I very rarely come across this sort of behavior anymore, certainly not from young or middle-aged people. When I moved here, a friend from the States visited me and halfheartedly tried to talk me into going back.
One of his arguments was: “The people here are nuts.”
That was in 1985, and I couldn’t disagree.
But later, around 2000, my sister Suzie made a startling observation: “Israelis under 50 are sane.”
It was absolutely true – and it showed how dramatically the national personality had changed inside a generation. And since that was in about 2000, it means that today, Israelis under 60 are sane, which is a lot of sanity packed into a little country. (The word “sane,” of course, is an exaggeration for effect. Nobody’s saying older Israelis are insane, they just tend to be much harder cases, more sabra-like, than their easiergoing children and grandchildren.) “About a six,” said a New Yorker at the King David Hotel, telling me the rating she would have given Israelis on a 1-10 “niceness scale” when she started coming here in the mid-’80s. And now? “Eight or nine,” she said.
THIS NICE, new Israeli flies in the face of a pet theory of the Left (with whom I identify politically) – that the continuing occupation and slide to the Right is having a coarsening effect on people’s personal behavior. This may be true in the theater, movies and novels, but not in real life, I find. Israelis have become more callous toward Arabs in general, but I doubt that an individual Israeli Jew is now going to be more callous to an individual Israeli Arab, and I see no evidence whatsoever that Israeli Jews are now more callous, on a personal level, to each other or to foreigners. What I see, over and over, is evidence of the opposite.
And I don’t think this is necessarily a paradox.
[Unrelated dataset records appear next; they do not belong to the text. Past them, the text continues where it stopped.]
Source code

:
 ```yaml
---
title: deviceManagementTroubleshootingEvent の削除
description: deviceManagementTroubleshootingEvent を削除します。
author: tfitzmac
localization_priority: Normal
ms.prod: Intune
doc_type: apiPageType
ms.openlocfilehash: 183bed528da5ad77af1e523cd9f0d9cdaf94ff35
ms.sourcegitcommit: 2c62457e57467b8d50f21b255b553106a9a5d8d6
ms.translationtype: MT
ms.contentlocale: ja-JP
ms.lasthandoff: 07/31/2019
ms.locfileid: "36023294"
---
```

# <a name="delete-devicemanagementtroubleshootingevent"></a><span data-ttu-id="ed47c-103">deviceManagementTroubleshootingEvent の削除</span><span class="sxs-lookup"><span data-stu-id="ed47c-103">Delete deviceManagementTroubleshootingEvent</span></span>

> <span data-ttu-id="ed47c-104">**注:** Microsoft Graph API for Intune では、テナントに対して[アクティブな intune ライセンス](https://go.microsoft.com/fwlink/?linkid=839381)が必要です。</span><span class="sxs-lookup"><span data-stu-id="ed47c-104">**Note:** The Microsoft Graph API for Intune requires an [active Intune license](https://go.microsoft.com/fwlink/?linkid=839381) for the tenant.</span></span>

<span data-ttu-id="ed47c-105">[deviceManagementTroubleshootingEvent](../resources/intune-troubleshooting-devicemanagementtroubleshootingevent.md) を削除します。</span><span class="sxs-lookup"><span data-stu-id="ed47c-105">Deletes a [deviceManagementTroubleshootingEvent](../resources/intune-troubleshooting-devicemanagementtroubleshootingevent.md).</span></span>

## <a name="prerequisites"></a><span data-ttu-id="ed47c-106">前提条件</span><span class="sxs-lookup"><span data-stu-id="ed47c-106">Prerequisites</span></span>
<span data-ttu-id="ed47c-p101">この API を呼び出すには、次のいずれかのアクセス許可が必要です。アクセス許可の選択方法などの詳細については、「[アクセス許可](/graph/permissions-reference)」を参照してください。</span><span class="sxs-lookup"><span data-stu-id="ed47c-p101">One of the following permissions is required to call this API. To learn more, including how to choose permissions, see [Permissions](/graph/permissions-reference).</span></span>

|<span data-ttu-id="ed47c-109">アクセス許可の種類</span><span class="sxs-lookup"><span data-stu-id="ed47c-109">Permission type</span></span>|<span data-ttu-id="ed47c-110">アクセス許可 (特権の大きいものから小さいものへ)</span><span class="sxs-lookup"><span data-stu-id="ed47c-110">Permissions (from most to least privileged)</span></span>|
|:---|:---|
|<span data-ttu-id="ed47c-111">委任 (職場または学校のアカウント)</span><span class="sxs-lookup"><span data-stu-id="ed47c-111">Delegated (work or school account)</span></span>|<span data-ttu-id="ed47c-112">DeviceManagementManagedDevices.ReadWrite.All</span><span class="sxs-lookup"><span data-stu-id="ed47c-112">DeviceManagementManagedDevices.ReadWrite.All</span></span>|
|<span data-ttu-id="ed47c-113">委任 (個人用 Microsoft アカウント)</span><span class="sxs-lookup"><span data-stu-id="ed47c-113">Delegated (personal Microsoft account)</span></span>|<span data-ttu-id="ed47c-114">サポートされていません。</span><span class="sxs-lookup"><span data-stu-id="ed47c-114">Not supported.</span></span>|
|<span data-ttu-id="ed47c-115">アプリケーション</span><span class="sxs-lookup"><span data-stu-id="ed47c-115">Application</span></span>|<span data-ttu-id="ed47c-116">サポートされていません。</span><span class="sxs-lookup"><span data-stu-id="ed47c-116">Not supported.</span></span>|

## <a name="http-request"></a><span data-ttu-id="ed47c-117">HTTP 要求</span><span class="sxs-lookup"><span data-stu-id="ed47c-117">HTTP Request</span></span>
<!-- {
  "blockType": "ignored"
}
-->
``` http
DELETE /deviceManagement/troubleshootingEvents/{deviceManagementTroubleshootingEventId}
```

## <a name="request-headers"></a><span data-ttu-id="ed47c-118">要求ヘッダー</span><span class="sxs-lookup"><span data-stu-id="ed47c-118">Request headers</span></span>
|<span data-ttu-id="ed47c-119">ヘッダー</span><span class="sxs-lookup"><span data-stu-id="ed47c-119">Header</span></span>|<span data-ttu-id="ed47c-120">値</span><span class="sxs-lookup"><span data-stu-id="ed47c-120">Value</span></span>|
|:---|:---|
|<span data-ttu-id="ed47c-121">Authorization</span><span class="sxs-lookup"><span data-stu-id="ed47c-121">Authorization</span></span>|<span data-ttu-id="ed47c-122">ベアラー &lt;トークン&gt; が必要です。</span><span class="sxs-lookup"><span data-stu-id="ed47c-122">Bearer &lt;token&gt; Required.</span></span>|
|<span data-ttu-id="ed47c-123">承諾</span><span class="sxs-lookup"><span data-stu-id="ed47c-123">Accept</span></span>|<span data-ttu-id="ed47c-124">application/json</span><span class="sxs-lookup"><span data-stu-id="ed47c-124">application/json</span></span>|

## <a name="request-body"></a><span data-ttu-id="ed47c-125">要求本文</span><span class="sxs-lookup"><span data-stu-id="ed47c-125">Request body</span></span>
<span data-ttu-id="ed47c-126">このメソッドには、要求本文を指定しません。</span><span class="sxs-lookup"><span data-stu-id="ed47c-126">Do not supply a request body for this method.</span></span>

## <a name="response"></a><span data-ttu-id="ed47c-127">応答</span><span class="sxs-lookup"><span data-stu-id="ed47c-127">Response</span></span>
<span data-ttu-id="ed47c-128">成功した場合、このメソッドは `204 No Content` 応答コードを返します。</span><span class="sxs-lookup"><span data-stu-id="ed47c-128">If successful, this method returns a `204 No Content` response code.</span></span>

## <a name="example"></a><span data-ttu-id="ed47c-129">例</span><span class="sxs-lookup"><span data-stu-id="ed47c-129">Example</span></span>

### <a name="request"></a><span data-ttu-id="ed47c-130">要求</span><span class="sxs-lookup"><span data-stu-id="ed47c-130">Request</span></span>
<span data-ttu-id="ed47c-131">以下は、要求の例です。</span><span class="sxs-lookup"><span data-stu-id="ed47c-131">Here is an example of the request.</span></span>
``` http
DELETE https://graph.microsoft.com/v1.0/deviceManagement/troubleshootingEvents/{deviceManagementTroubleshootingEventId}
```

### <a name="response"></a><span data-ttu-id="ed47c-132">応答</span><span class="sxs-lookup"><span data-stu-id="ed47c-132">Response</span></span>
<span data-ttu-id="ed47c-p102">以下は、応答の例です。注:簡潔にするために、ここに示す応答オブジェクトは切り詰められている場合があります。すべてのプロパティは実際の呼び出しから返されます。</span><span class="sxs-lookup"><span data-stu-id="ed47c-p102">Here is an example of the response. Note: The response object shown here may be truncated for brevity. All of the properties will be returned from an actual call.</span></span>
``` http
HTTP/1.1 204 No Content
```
People think about politics abstractly, but they think about the person standing in front of them in very down-to-earth terms. There’s no necessary contradiction between reacting with antagonism to the mention of “the Arabs” – or “the leftists” or “the media” or “the human rights activists” – while being very friendly to individuals, even Arab individuals, even left-wing European human rights activists.
You can’t judge people strictly by their politics, and that’s emphatically so with Israelis over the last decade.
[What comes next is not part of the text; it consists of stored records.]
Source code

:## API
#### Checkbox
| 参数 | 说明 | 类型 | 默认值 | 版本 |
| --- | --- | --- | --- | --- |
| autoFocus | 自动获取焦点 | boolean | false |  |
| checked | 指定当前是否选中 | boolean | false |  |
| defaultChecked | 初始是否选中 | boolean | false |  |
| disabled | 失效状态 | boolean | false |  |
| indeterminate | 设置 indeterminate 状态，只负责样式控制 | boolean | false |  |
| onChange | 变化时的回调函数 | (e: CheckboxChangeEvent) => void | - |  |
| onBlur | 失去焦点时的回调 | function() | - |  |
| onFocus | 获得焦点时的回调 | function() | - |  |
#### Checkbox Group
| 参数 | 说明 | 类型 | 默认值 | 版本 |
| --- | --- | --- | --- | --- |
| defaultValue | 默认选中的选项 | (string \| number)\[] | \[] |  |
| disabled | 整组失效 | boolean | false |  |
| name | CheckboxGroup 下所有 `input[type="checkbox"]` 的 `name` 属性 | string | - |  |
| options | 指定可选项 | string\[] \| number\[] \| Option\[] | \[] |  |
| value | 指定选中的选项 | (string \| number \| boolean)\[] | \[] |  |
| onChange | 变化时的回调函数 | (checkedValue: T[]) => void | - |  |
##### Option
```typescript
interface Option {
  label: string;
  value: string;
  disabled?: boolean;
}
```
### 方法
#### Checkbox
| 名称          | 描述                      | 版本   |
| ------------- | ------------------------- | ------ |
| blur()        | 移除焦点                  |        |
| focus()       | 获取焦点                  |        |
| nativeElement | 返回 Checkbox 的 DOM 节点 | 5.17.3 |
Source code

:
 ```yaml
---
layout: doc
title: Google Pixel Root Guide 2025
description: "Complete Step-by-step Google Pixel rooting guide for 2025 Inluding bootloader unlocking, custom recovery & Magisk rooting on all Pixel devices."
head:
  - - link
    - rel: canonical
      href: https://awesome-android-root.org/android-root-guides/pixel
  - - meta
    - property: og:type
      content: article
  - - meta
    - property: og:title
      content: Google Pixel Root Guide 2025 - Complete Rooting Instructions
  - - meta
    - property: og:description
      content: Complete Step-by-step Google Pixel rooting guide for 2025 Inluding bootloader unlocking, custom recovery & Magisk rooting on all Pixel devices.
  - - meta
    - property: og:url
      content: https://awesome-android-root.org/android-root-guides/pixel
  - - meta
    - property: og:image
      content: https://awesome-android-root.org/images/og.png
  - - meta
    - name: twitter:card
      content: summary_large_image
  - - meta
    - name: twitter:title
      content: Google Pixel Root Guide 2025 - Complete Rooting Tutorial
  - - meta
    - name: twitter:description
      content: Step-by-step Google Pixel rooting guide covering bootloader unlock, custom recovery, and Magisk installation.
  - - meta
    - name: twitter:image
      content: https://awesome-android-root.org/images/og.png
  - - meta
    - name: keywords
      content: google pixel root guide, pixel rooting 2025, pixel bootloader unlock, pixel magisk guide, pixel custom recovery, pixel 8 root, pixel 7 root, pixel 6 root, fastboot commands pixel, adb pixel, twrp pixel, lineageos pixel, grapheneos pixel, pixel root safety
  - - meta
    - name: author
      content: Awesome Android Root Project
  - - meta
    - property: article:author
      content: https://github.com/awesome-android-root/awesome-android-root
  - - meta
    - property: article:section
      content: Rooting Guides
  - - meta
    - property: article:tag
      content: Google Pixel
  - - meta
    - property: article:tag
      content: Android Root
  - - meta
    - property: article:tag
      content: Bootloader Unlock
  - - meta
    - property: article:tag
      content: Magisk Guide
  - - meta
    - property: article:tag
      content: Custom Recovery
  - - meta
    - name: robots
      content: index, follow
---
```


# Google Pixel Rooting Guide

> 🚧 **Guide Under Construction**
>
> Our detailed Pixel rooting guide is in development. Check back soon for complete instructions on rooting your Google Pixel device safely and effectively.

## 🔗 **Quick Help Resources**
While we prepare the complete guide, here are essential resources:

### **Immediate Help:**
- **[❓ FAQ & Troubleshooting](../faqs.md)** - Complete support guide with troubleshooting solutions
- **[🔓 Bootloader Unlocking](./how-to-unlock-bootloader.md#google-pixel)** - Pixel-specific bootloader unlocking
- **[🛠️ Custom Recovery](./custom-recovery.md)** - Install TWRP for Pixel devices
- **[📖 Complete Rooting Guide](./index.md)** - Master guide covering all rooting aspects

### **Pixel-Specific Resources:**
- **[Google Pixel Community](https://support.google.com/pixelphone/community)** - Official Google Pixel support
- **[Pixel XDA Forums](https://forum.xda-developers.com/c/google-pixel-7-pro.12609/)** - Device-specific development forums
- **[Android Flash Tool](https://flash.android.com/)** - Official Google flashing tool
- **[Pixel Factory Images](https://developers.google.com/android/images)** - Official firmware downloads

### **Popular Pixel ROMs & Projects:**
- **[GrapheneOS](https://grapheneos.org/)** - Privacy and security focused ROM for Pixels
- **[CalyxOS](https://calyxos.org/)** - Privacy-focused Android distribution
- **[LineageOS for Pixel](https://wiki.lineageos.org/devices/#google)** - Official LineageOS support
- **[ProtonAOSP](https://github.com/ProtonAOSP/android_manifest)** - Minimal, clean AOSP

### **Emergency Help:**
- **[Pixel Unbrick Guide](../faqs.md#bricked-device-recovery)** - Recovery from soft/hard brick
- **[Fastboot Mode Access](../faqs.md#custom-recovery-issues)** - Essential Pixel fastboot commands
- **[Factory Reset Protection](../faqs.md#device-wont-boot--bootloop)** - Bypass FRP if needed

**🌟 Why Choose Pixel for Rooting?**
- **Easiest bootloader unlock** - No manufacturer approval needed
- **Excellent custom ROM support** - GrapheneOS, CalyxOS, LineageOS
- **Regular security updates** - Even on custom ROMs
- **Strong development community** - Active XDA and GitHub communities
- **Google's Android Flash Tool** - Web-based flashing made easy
But I don’t want to overdo it – there are still vestiges of the old, pain-in-the-rear Israeli behavior here and there. The most notorious example is said to be found among young Israelis trekking through Asia and Latin America after the army, and among younger Israelis heading to the Greek islands before induction.
“There are guest houses in Thailand and hotels in the Greek islands that still won’t rent rooms to Israelis,” said a young clerk at a branch of Lametayel (For The Traveler). “A few years ago I went to a guest house in Bangkok, and there was a sign on the wall: ‘No drugs, no fighting, no escort ladies and no Israelis.’”
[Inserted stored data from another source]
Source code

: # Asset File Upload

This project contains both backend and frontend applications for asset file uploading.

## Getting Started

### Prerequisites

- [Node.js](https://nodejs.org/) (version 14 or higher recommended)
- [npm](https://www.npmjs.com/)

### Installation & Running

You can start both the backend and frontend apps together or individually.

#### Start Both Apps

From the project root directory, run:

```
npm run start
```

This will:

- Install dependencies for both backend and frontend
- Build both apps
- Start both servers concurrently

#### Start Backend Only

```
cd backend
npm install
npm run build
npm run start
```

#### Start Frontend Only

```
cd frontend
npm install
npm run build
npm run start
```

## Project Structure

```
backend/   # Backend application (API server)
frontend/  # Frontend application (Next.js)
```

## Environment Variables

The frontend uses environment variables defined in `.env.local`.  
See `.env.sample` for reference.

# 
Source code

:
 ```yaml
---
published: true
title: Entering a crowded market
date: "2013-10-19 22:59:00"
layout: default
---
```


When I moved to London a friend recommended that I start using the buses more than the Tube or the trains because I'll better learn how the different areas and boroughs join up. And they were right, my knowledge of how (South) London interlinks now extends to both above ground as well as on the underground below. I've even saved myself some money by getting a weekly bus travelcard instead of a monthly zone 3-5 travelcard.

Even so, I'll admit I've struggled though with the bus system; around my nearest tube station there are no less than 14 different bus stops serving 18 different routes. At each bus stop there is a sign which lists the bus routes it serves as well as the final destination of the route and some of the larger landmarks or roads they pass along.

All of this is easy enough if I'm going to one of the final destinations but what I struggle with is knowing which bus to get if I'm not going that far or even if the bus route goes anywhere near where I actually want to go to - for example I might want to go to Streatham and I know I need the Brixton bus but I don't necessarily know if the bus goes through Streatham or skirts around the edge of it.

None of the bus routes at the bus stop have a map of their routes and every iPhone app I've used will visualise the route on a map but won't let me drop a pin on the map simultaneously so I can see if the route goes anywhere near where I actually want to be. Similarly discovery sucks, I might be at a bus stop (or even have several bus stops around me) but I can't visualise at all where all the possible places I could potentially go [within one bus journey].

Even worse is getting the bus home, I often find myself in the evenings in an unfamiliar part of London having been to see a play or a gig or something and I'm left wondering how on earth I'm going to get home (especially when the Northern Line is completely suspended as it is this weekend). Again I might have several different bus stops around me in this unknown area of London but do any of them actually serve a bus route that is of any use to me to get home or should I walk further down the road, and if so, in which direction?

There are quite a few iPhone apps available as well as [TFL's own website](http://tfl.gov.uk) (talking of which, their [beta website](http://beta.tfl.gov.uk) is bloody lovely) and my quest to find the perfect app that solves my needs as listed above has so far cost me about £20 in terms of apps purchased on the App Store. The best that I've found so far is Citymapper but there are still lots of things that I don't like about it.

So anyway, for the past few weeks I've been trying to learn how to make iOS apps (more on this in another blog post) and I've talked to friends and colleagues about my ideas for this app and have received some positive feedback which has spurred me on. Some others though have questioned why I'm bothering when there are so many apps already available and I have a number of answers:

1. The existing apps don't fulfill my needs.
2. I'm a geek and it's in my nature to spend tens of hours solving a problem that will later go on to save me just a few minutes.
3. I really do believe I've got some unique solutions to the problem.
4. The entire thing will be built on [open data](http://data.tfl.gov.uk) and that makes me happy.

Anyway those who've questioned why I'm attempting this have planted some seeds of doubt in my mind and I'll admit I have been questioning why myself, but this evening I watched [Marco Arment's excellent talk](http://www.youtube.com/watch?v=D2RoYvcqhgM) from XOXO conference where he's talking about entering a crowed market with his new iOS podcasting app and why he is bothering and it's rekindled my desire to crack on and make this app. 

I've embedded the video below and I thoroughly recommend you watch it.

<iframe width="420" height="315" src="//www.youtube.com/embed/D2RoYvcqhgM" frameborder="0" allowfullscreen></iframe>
All the horror stories reported here about the young “ugly Israelis” are true, he said – the high school grads who get drunk and trash their hotel rooms in the Greek islands, the post-army trekkers who behave like “masters” toward clerks and waiters in Third World countries.
“But,” he stresses, “this is a very, very small minority of Israeli travelers. I wouldn’t even say it’s 1 percent. The problem is that Israelis are the only trekkers who travel in packs, so they’re very visible, and if one of them treats somebody badly, it’s ‘the Israelis treated him badly,’ whereas if, say, a British traveler on his own does it, it’s just one bad guy, not ‘the British.’”
My guess is that the clerk was sticking up for his fellow Israeli trekkers by saying that fewer than 1% of them are the problem. At another point, he acknowledged that traveling in packs itself encourages aggressive behavior, especially when the travelers are just out of the army or just about to go in. He also recalled that on one trip, he “would ask Israelis where they were going, and I would go someplace else.”
So it’s not that all of Am Yisrael has turned nice 24/7. And anyway, nice isn’t everything – you can be nice and polite and friendly and still be a cutthroat businessman, a corrupt politician, an incompetent repairman, or just a garden-variety untrustworthy or unreliable person, and word has it that there are still Israelis who fit that description.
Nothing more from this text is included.